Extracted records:

Segment Open

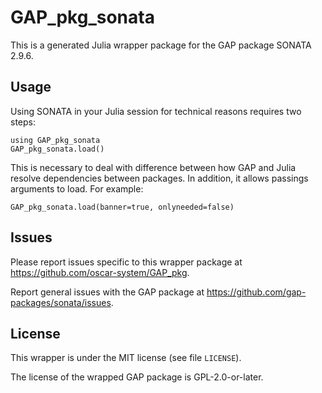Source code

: # GAP_pkg_sonata

This is a generated Julia wrapper package for the GAP package SONATA 2.9.6.

## Usage

Using SONATA in your Julia session for technical reasons requires two steps:

    using GAP_pkg_sonata
    GAP_pkg_sonata.load()

This is necessary to deal with difference between how GAP and Julia
resolve dependencies between packages. In addition, it allows passings
arguments to load. For example:

    GAP_pkg_sonata.load(banner=true, onlyneeded=false)

## Issues

Please report issues specific to this wrapper package at <https://github.com/oscar-system/GAP_pkg>.

Report general issues with the GAP package at <https://github.com/gap-packages/sonata/issues>.

## License

This wrapper is under the MIT license (see file `LICENSE`).

The license of the wrapped GAP package is GPL-2.0-or-later.
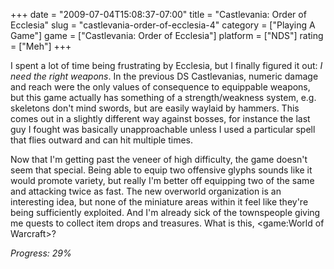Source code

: +++
date = "2009-07-04T15:08:37-07:00"
title = "Castlevania: Order of Ecclesia"
slug = "castlevania-order-of-ecclesia-4"
category = ["Playing A Game"]
game = ["Castlevania: Order of Ecclesia"]
platform = ["NDS"]
rating = ["Meh"]
+++

I spent a lot of time being frustrating by Ecclesia, but I finally figured it out: <i>I need the right weapons</i>.  In the previous DS Castlevanias, numeric damage and reach were the only values of consequence to equippable weapons, but this game actually has something of a strength/weakness system, e.g. skeletons don't mind swords, but are easily waylaid by hammers.  This comes out in a slightly different way against bosses, for instance the last guy I fought was basically unapproachable unless I used a particular spell that flies outward and can hit multiple times.

Now that I'm getting past the veneer of high difficulty, the game doesn't seem that special.  Being able to equip two offensive glyphs sounds like it would promote variety, but really I'm better off equipping two of the same and attacking twice as fast.  The new overworld organization is an interesting idea, but none of the miniature areas within it feel like they're being sufficiently exploited.  And I'm already sick of the townspeople giving me quests to collect item drops and treasures.  What is this, <game:World of Warcraft>?

<i>Progress: 29\%</i>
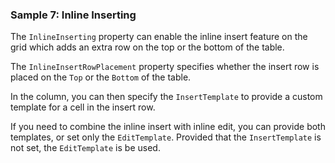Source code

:### Sample 7: Inline Inserting

The `InlineInserting` property can enable the inline insert feature on the grid which adds an extra row on the top or the bottom of the table.

The `InlineInsertRowPlacement` property specifies whether the insert row is placed on the `Top` or the `Bottom` of the table.

In the column, you can then specify the `InsertTemplate` to provide a custom template for a cell in the insert row.

If you need to combine the inline insert with inline edit, you can provide both templates, or set only the `EditTemplate`. Provided that the `InsertTemplate` is not set, the `EditTemplate` is be used.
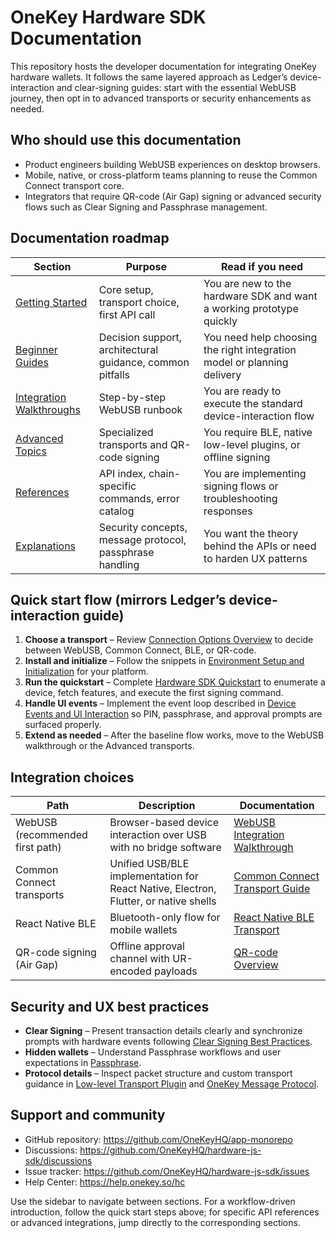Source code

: # OneKey Hardware SDK Documentation

This repository hosts the developer documentation for integrating OneKey hardware wallets. It follows the same layered approach as Ledger’s device-interaction and clear-signing guides: start with the essential WebUSB journey, then opt in to advanced transports or security enhancements as needed.

## Who should use this documentation

- Product engineers building WebUSB experiences on desktop browsers.
- Mobile, native, or cross-platform teams planning to reuse the Common Connect transport core.
- Integrators that require QR-code (Air Gap) signing or advanced security flows such as Clear Signing and Passphrase management.

## Documentation roadmap

| Section | Purpose | Read if you need |
| --- | --- | --- |
| [Getting Started](getting-started/README.md) | Core setup, transport choice, first API call | You are new to the hardware SDK and want a working prototype quickly |
| [Beginner Guides](beginner-guides/README.md) | Decision support, architectural guidance, common pitfalls | You need help choosing the right integration model or planning delivery |
| [Integration Walkthroughs](integration-walkthroughs/README.md) | Step-by-step WebUSB runbook | You are ready to execute the standard device-interaction flow |
| [Advanced Topics](advanced/README.md) | Specialized transports and QR-code signing | You require BLE, native low-level plugins, or offline signing |
| [References](references/README.md) | API index, chain-specific commands, error catalog | You are implementing signing flows or troubleshooting responses |
| [Explanations](explanations/README.md) | Security concepts, message protocol, passphrase handling | You want the theory behind the APIs or need to harden UX patterns |

## Quick start flow (mirrors Ledger’s device-interaction guide)

1. **Choose a transport** – Review [Connection Options Overview](getting-started/connection-options.md) to decide between WebUSB, Common Connect, BLE, or QR-code.
2. **Install and initialize** – Follow the snippets in [Environment Setup and Initialization](getting-started/installation.md) for your platform.
3. **Run the quickstart** – Complete [Hardware SDK Quickstart](getting-started/hardware-sdk-quickstart.md) to enumerate a device, fetch features, and execute the first signing command.
4. **Handle UI events** – Implement the event loop described in [Device Events and UI Interaction](getting-started/device-events.md) so PIN, passphrase, and approval prompts are surfaced properly.
5. **Extend as needed** – After the baseline flow works, move to the WebUSB walkthrough or the Advanced transports.

## Integration choices

| Path | Description | Documentation |
| --- | --- | --- |
| WebUSB (recommended first path) | Browser-based device interaction over USB with no bridge software | [WebUSB Integration Walkthrough](integration-walkthroughs/hardware-sdk/web-usb.md) |
| Common Connect transports | Unified USB/BLE implementation for React Native, Electron, Flutter, or native shells | [Common Connect Transport Guide](advanced/transports/common-connect.md) |
| React Native BLE | Bluetooth-only flow for mobile wallets | [React Native BLE Transport](advanced/transports/react-native-ble.md) |
| QR-code signing (Air Gap) | Offline approval channel with UR-encoded payloads | [QR-code Overview](advanced/qr-code/README.md) |

## Security and UX best practices

- **Clear Signing** – Present transaction details clearly and synchronize prompts with hardware events following [Clear Signing Best Practices](explanations/security/clear-signing.md).
- **Hidden wallets** – Understand Passphrase workflows and user expectations in [Passphrase](explanations/hardware-sdk/passphrase.md).
- **Protocol details** – Inspect packet structure and custom transport guidance in [Low-level Transport Plugin](explanations/hardware-sdk/low-level-transport-plugin.md) and [OneKey Message Protocol](explanations/hardware-sdk/onekey-message-protocol.md).

## Support and community

- GitHub repository: https://github.com/OneKeyHQ/app-monorepo
- Discussions: https://github.com/OneKeyHQ/hardware-js-sdk/discussions
- Issue tracker: https://github.com/OneKeyHQ/hardware-js-sdk/issues
- Help Center: https://help.onekey.so/hc

Use the sidebar to navigate between sections. For a workflow-driven introduction, follow the quick start steps above; for specific API references or advanced integrations, jump directly to the corresponding sections.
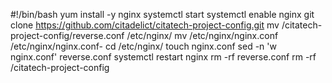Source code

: #!/bin/bash
yum install -y nginx
systemctl start 
systemctl enable nginx
git clone https://github.com/citadelict/citatech-project-config.git
mv /citatech-project-config/reverse.conf /etc/nginx/
mv /etc/nginx/nginx.conf /etc/nginx/nginx.conf-
cd /etc/nginx/
touch nginx.conf
sed -n 'w nginx.conf' reverse.conf
systemctl restart nginx
rm -rf reverse.conf
rm -rf /citatech-project-config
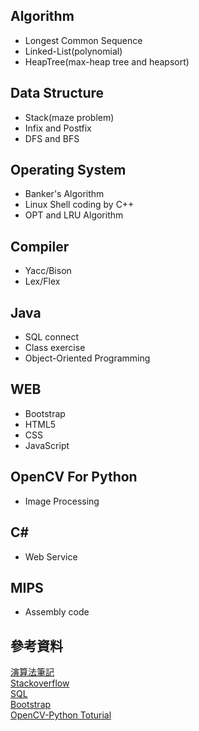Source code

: 
## Algorithm  

* Longest Common Sequence  
* Linked-List(polynomial)  
* HeapTree(max-heap tree and heapsort)


## Data Structure  

* Stack(maze problem)  
* Infix and Postfix  
* DFS and BFS  

## Operating System

* Banker's Algorithm  
* Linux Shell coding by C++  
* OPT and LRU Algorithm  

## Compiler

* Yacc/Bison  
* Lex/Flex  

## Java  

* SQL connect  
* Class exercise  
* Object-Oriented Programming  

## WEB  

* Bootstrap  
* HTML5  
* CSS  
* JavaScript  

## OpenCV For Python  
* Image Processing 

## C#  

* Web Service  

## MIPS  

* Assembly code  





## 參考資料  
[演算法筆記](http://www.csie.ntnu.edu.tw/~u91029/Algorithm.html)  
[Stackoverflow](http://stackoverflow.com/)  
[SQL](https://www.w3schools.com/sql/)  
[Bootstrap](https://kkbruce.tw/bs3/CSS)  
[OpenCV-Python Toturial](https://opencv-python-tutroals.readthedocs.io/en/latest/py_tutorials/py_tutorials.html)

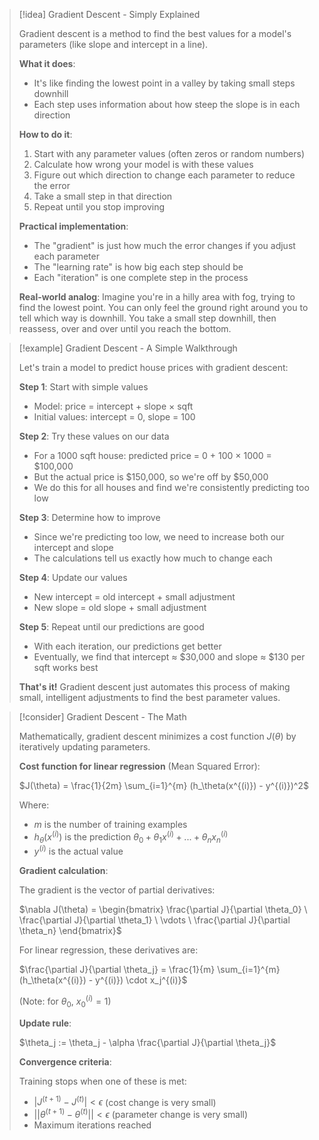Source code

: > [!idea] Gradient Descent - Simply Explained
> 
> Gradient descent is a method to find the best values for a model's parameters (like slope and intercept in a line).
> 
> **What it does**:
> 
> - It's like finding the lowest point in a valley by taking small steps downhill
> - Each step uses information about how steep the slope is in each direction
> 
> **How to do it**:
> 
> 1. Start with any parameter values (often zeros or random numbers)
> 2. Calculate how wrong your model is with these values
> 3. Figure out which direction to change each parameter to reduce the error
> 4. Take a small step in that direction
> 5. Repeat until you stop improving
> 
> **Practical implementation**:
> 
> - The "gradient" is just how much the error changes if you adjust each parameter
> - The "learning rate" is how big each step should be
> - Each "iteration" is one complete step in the process
> 
> **Real-world analog**: Imagine you're in a hilly area with fog, trying to find the lowest point. You can only feel the ground right around you to tell which way is downhill. You take a small step downhill, then reassess, over and over until you reach the bottom.

> [!example] Gradient Descent - A Simple Walkthrough
> 
> Let's train a model to predict house prices with gradient descent:
> 
> **Step 1**: Start with simple values
> 
> - Model: price = intercept + slope × sqft
> - Initial values: intercept = 0, slope = 100
> 
> **Step 2**: Try these values on our data
> 
> - For a 1000 sqft house: predicted price = 0 + 100 × 1000 = $100,000
> - But the actual price is $150,000, so we're off by $50,000
> - We do this for all houses and find we're consistently predicting too low
> 
> **Step 3**: Determine how to improve
> 
> - Since we're predicting too low, we need to increase both our intercept and slope
> - The calculations tell us exactly how much to change each
> 
> **Step 4**: Update our values
> 
> - New intercept = old intercept + small adjustment
> - New slope = old slope + small adjustment
> 
> **Step 5**: Repeat until our predictions are good
> 
> - With each iteration, our predictions get better
> - Eventually, we find that intercept ≈ $30,000 and slope ≈ $130 per sqft works best
> 
> **That's it!** Gradient descent just automates this process of making small, intelligent adjustments to find the best parameter values.

> [!consider] Gradient Descent - The Math
> 
> Mathematically, gradient descent minimizes a cost function $J(\theta)$ by iteratively updating parameters.
> 
> **Cost function for linear regression** (Mean Squared Error):
> 
> $J(\theta) = \frac{1}{2m} \sum_{i=1}^{m} (h_\theta(x^{(i)}) - y^{(i)})^2$
> 
> Where:
> 
> - $m$ is the number of training examples
> - $h_\theta(x^{(i)})$ is the prediction $\theta_0 + \theta_1 x^{(i)} + ... + \theta_n x_n^{(i)}$
> - $y^{(i)}$ is the actual value
> 
> **Gradient calculation**:
> 
> The gradient is the vector of partial derivatives:
> 
> $\nabla J(\theta) = \begin{bmatrix} \frac{\partial J}{\partial \theta_0} \ \frac{\partial J}{\partial \theta_1} \ \vdots \ \frac{\partial J}{\partial \theta_n} \end{bmatrix}$
> 
> For linear regression, these derivatives are:
> 
> $\frac{\partial J}{\partial \theta_j} = \frac{1}{m} \sum_{i=1}^{m} (h_\theta(x^{(i)}) - y^{(i)}) \cdot x_j^{(i)}$
> 
> (Note: for $\theta_0$, $x_0^{(i)} = 1$)
> 
> **Update rule**:
> 
> $\theta_j := \theta_j - \alpha \frac{\partial J}{\partial \theta_j}$
> 
> **Convergence criteria**:
> 
> Training stops when one of these is met:
> 
> - $|J^{(t+1)} - J^{(t)}| < \epsilon$ (cost change is very small)
> - $||\theta^{(t+1)} - \theta^{(t)}|| < \epsilon$ (parameter change is very small)
> - Maximum iterations reached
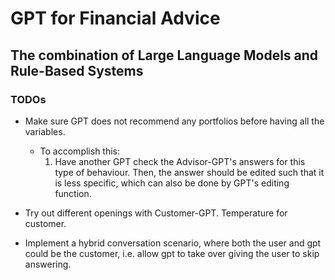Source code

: # GPT for Financial Advice
## The combination of Large Language Models and Rule-Based Systems

### TODOs
- Make sure GPT does not recommend any portfolios before having all the variables.
    -  To accomplish this: 
        1. Have another GPT check the Advisor-GPT's answers for this type of behaviour. Then, the answer should be edited such that it is less specific, which can also be done by GPT's editing function.

- Try out different openings with Customer-GPT. Temperature for customer.

- Implement a hybrid conversation scenario, where both the user and gpt could be the customer, i.e. allow gpt to take over giving the user to skip answering.
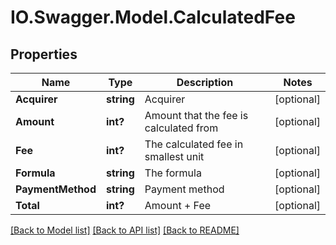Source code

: # IO.Swagger.Model.CalculatedFee
## Properties

Name | Type | Description | Notes
------------ | ------------- | ------------- | -------------
**Acquirer** | **string** | Acquirer | [optional] 
**Amount** | **int?** | Amount that the fee is calculated from | [optional] 
**Fee** | **int?** | The calculated fee in smallest unit | [optional] 
**Formula** | **string** | The formula | [optional] 
**PaymentMethod** | **string** | Payment method | [optional] 
**Total** | **int?** | Amount + Fee | [optional] 

[[Back to Model list]](../README.md#documentation-for-models) [[Back to API list]](../README.md#documentation-for-api-endpoints) [[Back to README]](../README.md)

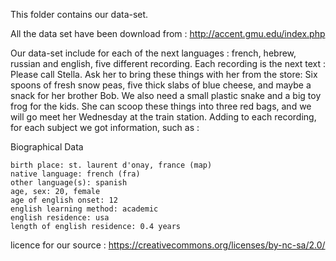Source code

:This folder contains our data-set.

All the data set have been download from : http://accent.gmu.edu/index.php

Our data-set include for each of the next languages : french, hebrew, russian and english, five different recording. 
Each recording is the next text : 
Please call Stella.  Ask her to bring these things with her from the store:  Six spoons of fresh snow peas, five thick slabs of blue cheese, and maybe a snack for her brother Bob.  We also need a small plastic snake and a big toy frog for the kids.  She can scoop these things into three red bags, and we will go meet her Wednesday at the train station. 
Adding to each recording, for each subject we got information, such as :

Biographical Data

    birth place: st. laurent d'onay, france (map)
    native language: french (fra)
    other language(s): spanish
    age, sex: 20, female
    age of english onset: 12
    english learning method: academic
    english residence: usa
    length of english residence: 0.4 years

licence for our source : https://creativecommons.org/licenses/by-nc-sa/2.0/

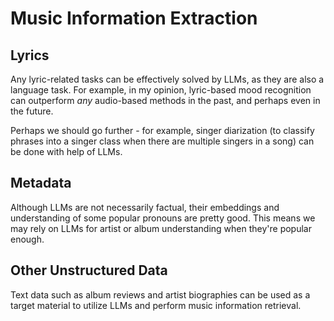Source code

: # Music Information Extraction


## Lyrics
Any lyric-related tasks can be effectively solved by LLMs, as they are also a language task. For example, in my opinion, lyric-based mood recognition can outperform *any* audio-based methods in the past, and perhaps even in the future.  

Perhaps we should go further - for example, singer diarization (to classify phrases into a singer class when there are multiple singers in a song) can be done with help of LLMs. 

## Metadata

Although LLMs are not necessarily factual, their embeddings and understanding of some popular pronouns are pretty good. This means we may rely on LLMs for artist or album understanding when they're popular enough.

## Other Unstructured Data 

Text data such as album reviews and artist biographies can be used as a target material to utilize LLMs and perform music information retrieval.



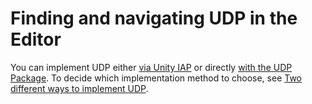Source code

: # Finding and navigating UDP in the Editor

You can implement UDP either [via Unity IAP](UDP_via_Unity_IAP.md) or directly [with the UDP Package](UDP_Package.md). To decide which implementation method to choose, see [Two different ways to implement UDP](Before_you_begin_know_this.md). 

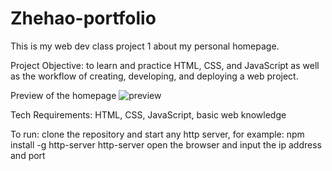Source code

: # Zhehao-portfolio

This is my web dev class project 1 about my personal homepage.

Project Objective: to learn and practice HTML, CSS, and JavaScript as well as the workflow of creating, developing, and deploying a web project.

Preview of the homepage
![preview](https://github.com/Zhehao9758/Zhehao-portfolio/assets/53250876/bf456d10-d450-4c57-b52e-098d96b56537)

Tech Requirements: HTML, CSS, JavaScript, basic web knowledge

To run: clone the repository and start any http server, for example:
  npm install -g http-server
  http-server
  open the browser and input the ip address and port
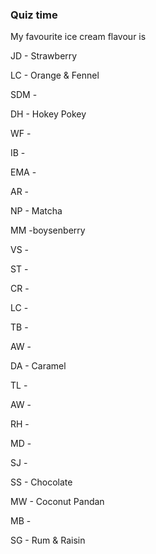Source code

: ### Quiz time

My favourite ice cream flavour is

JD - Strawberry

LC - Orange & Fennel

SDM - 

DH - Hokey Pokey

WF -

IB -

EMA -

AR -

NP - Matcha

MM -boysenberry

VS -

ST -

CR -

LC - 

TB -

AW - 

DA - Caramel

TL -

AW -

RH -

MD -

SJ -

SS - Chocolate

MW - Coconut Pandan

MB -

SG - Rum & Raisin
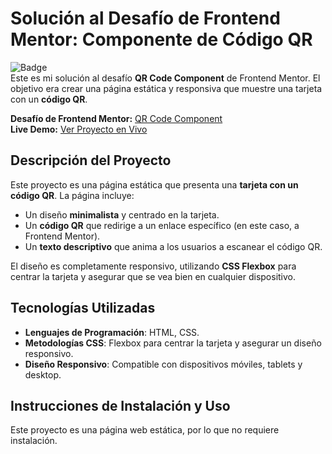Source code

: # Solución al Desafío de Frontend Mentor: Componente de Código QR

![Badge](https://img.shields.io/badge/Estado-Completado-brightgreen)  
Este es mi solución al desafío **QR Code Component** de Frontend Mentor. El objetivo era crear una página estática y responsiva que muestre una tarjeta con un **código QR**.

**Desafío de Frontend Mentor:** [QR Code Component](https://www.frontendmentor.io/challenges/qr-code-component-iux_sIO_H)  
**Live Demo:** [Ver Proyecto en Vivo](https://omargarcia21.github.io/qr-code.github.io/)

## Descripción del Proyecto

Este proyecto es una página estática que presenta una **tarjeta con un código QR**. La página incluye:

- Un diseño **minimalista** y centrado en la tarjeta.
- Un **código QR** que redirige a un enlace específico (en este caso, a Frontend Mentor).
- Un **texto descriptivo** que anima a los usuarios a escanear el código QR.

El diseño es completamente responsivo, utilizando **CSS Flexbox** para centrar la tarjeta y asegurar que se vea bien en cualquier dispositivo.

## Tecnologías Utilizadas

- **Lenguajes de Programación**: HTML, CSS.
- **Metodologías CSS**: Flexbox para centrar la tarjeta y asegurar un diseño responsivo.
- **Diseño Responsivo**: Compatible con dispositivos móviles, tablets y desktop.

## Instrucciones de Instalación y Uso

Este proyecto es una página web estática, por lo que no requiere instalación.

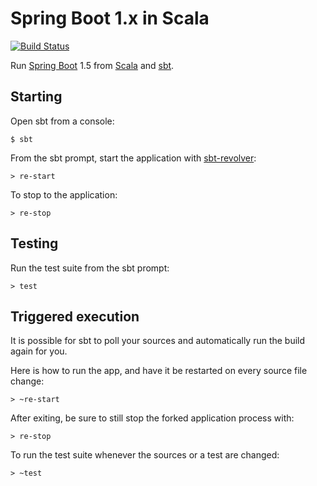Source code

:Spring Boot 1.x in Scala
========================

[![Build Status](https://travis-ci.org/ashawley/spring-boot-scala.svg?branch=hello-world)](https://travis-ci.org/ashawley/spring-boot-scala)

Run [Spring Boot] 1.5 from [Scala] and [sbt].

Starting
--------

Open sbt from a console:

    $ sbt

From the sbt prompt, start the application with [sbt-revolver]:

    > re-start

To stop to the application:

    > re-stop


Testing
-------

Run the test suite from the sbt prompt:

    > test

Triggered execution
-------------------

It is possible for sbt to poll your sources and automatically run the
build again for you.

Here is how to run the app, and have it be restarted on every source
file change:

    > ~re-start

After exiting, be sure to still stop the forked application process with:

    > re-stop

To run the test suite whenever the sources or a test are changed:

    > ~test

[Spring Boot]: https://spring.io/projects/spring-boot
[Scala]: https://scala-lang.org
[sbt]: https://scala-sbt.org
[sbt-revolver]: https://github.com/spray/sbt-revolver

Segment Closed

WHAT THE TASK ASKS:
The total, and only the total: count the lines above that contain "approval".

RESULT OF THE EXERCISE:
2